══ Entries supplied
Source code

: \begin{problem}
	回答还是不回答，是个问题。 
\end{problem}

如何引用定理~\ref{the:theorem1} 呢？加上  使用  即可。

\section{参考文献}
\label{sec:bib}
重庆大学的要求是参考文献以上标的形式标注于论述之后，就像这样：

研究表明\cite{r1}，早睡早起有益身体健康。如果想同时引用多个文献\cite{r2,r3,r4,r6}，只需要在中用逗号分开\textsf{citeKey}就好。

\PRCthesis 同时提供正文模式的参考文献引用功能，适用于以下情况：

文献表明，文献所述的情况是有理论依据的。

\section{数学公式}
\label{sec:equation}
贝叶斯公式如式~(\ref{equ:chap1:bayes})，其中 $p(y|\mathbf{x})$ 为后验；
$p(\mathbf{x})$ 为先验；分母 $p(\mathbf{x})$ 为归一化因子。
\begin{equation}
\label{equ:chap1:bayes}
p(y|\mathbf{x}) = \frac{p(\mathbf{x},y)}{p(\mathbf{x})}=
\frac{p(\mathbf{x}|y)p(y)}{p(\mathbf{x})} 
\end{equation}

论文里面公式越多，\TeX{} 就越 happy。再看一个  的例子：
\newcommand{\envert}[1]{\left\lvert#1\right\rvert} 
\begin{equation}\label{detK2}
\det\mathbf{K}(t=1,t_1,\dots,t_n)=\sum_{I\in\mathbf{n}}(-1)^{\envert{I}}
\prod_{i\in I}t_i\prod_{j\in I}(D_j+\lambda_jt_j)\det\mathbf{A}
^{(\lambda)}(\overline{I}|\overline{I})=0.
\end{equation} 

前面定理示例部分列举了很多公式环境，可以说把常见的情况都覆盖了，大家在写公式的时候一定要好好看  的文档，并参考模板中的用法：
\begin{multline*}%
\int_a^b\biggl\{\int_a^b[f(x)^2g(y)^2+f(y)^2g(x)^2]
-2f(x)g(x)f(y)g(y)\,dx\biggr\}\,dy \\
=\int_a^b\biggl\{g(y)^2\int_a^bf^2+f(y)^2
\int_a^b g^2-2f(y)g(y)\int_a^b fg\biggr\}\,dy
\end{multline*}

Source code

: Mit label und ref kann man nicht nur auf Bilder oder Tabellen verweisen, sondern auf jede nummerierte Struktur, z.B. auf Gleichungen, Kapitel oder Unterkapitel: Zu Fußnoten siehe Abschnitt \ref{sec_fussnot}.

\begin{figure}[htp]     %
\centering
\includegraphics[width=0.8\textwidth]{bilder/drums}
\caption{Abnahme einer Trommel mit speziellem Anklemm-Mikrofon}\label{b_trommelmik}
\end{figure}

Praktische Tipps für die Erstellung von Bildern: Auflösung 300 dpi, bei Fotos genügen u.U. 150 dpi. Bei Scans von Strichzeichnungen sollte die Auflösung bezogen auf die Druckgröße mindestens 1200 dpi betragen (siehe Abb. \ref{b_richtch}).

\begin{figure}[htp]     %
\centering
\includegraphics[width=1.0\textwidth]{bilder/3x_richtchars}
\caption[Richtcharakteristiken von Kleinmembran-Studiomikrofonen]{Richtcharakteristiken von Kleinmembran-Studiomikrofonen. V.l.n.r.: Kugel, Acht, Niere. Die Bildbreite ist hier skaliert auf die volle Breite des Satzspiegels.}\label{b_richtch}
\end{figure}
════
▶ [What the task requires]: Reproduce each entry precisely, so that nothing differs from the original.

▶ [Answer below]:
Source code

: \begin{problem}
	回答还是不回答，是个问题。 
\end{problem}

如何引用定理~\ref{the:theorem1} 呢？加上  使用  即可。

\section{参考文献}
\label{sec:bib}
重庆大学的要求是参考文献以上标的形式标注于论述之后，就像这样：

研究表明\cite{r1}，早睡早起有益身体健康。如果想同时引用多个文献\cite{r2,r3,r4,r6}，只需要在中用逗号分开\textsf{citeKey}就好。

\PRCthesis 同时提供正文模式的参考文献引用功能，适用于以下情况：

文献表明，文献所述的情况是有理论依据的。

\section{数学公式}
\label{sec:equation}
贝叶斯公式如式~(\ref{equ:chap1:bayes})，其中 $p(y|\mathbf{x})$ 为后验；
$p(\mathbf{x})$ 为先验；分母 $p(\mathbf{x})$ 为归一化因子。
\begin{equation}
\label{equ:chap1:bayes}
p(y|\mathbf{x}) = \frac{p(\mathbf{x},y)}{p(\mathbf{x})}=
\frac{p(\mathbf{x}|y)p(y)}{p(\mathbf{x})} 
\end{equation}

论文里面公式越多，\TeX{} 就越 happy。再看一个  的例子：
\newcommand{\envert}[1]{\left\lvert#1\right\rvert} 
\begin{equation}\label{detK2}
\det\mathbf{K}(t=1,t_1,\dots,t_n)=\sum_{I\in\mathbf{n}}(-1)^{\envert{I}}
\prod_{i\in I}t_i\prod_{j\in I}(D_j+\lambda_jt_j)\det\mathbf{A}
^{(\lambda)}(\overline{I}|\overline{I})=0.
\end{equation} 

前面定理示例部分列举了很多公式环境，可以说把常见的情况都覆盖了，大家在写公式的时候一定要好好看  的文档，并参考模板中的用法：
\begin{multline*}%
\int_a^b\biggl\{\int_a^b[f(x)^2g(y)^2+f(y)^2g(x)^2]
-2f(x)g(x)f(y)g(y)\,dx\biggr\}\,dy \\
=\int_a^b\biggl\{g(y)^2\int_a^bf^2+f(y)^2
\int_a^b g^2-2f(y)g(y)\int_a^b fg\biggr\}\,dy
\end{multline*}

Source code

: Mit label und ref kann man nicht nur auf Bilder oder Tabellen verweisen, sondern auf jede nummerierte Struktur, z.B. auf Gleichungen, Kapitel oder Unterkapitel: Zu Fußnoten siehe Abschnitt \ref{sec_fussnot}.

\begin{figure}[htp]     %
\centering
\includegraphics[width=0.8\textwidth]{bilder/drums}
\caption{Abnahme einer Trommel mit speziellem Anklemm-Mikrofon}\label{b_trommelmik}
\end{figure}

Praktische Tipps für die Erstellung von Bildern: Auflösung 300 dpi, bei Fotos genügen u.U. 150 dpi. Bei Scans von Strichzeichnungen sollte die Auflösung bezogen auf die Druckgröße mindestens 1200 dpi betragen (siehe Abb. \ref{b_richtch}).

\begin{figure}[htp]     %
\centering
\includegraphics[width=1.0\textwidth]{bilder/3x_richtchars}
\caption[Richtcharakteristiken von Kleinmembran-Studiomikrofonen]{Richtcharakteristiken von Kleinmembran-Studiomikrofonen. V.l.n.r.: Kugel, Acht, Niere. Die Bildbreite ist hier skaliert auf die volle Breite des Satzspiegels.}\label{b_richtch}
\end{figure}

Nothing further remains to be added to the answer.